Kollanthara started talking with teachers he knew and learned that one of the first things that gets lost in virtual learning is real-time feedback on student understanding.
“Assessments and tests can tell you a bit about how a student is doing, but they’re not the whole picture,” he says. “A lot of it comes from seeing how kids are engaging with the content — who’s putting up their hand first, who’s slowing down when certain topics are coming up, things like that.”
Kollanthara started to wonder if it would be possible to build a piece of software that could leverage artificial intelligence and data mining to provide those insights. He contacted his former classmate, Aiden Carnegie (EngSci 1T7 +PEY) to see if he could help.
“During my time at U of T, I worked with two startups to build a product from scratch,” says Carnegie. “This idea caught my interest because of the opportunity to help students learn, and to provide teachers with tools that can help not only during this pandemic, but afterward as well.”
Within a couple of months, the platform, called Kanak, was up and running.
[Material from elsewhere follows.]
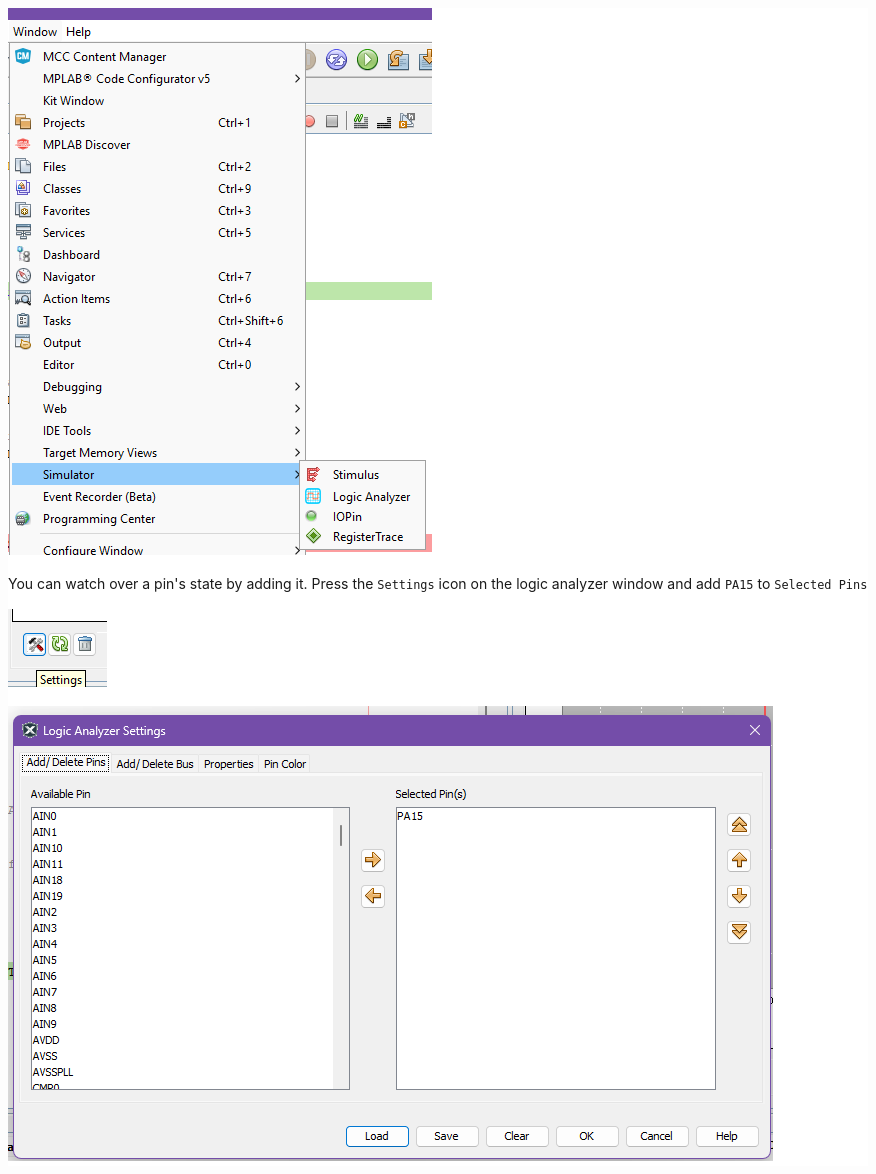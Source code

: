 ![alt text](MPLABFirstSteps/images/OPenLA.png)

You can watch over a pin's state by adding it. Press the `Settings` icon on the logic analyzer window and add `PA15` to `Selected Pins`

![alt text](MPLABFirstSteps/images/LASettings.png)

![alt text](MPLABFirstSteps/images/AddPin.png)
The team is currently testing it with a small group of teachers and their students, including some from both Canada and the U.S.
Students log on to Kanak to see a list of assignments provided by their teacher. The multiple choice questions are “gamified” — a correct answer generates fireworks and adds another notch to a student’s “winning streak.”
As students work their way through, Kanak collects information on their responses, such as how long they are taking to answer and what proportion of the questions they get right. Based on this data, Kanak can help the teachers zero on the areas that are causing challenges.
“There are a handful of platforms that provide teachers with real-time feedback,” says Kollanthara. “What differentiates Kanak is the use of deep learning to provide specific insights. For example, being able to determine that a given student takes longer to add fractions because of a lack of understanding of equivalent fractions.”
“I think Kanak is a useful tool because of its ability to personalize the learning experience to meet the individual needs of each student,” says Marissa Sansalone, a teacher with the Toronto District School Board.
Sansalone teaches Grades 1 to 4, with an especially strong focus on math. She heard about Kanak through a friend who shares her interest in STEM (Science, Technology, Engineering, and Mathematics) and the use of technology in the classroom.
“I have been using Kanak outside of the class currently as a practice tool with students,” she says. “I like the insight it provides, such as the warnings that a student is not ready yet to move on to the next concept. In today’s world, tools that enhance virtual learning are essential to student success.”
Over the next few months, Kanak will continue to refine the platform based on the feedback they are getting. By January, they hope to be able to expand their testing cohort to a group of about 20 teachers and their classrooms.
“Our top priority now is getting this into the hands of the teachers and students that need it,” he says. “If they see value in it, the next step will be to identify champions who can help bring this into school boards or other educational environments.”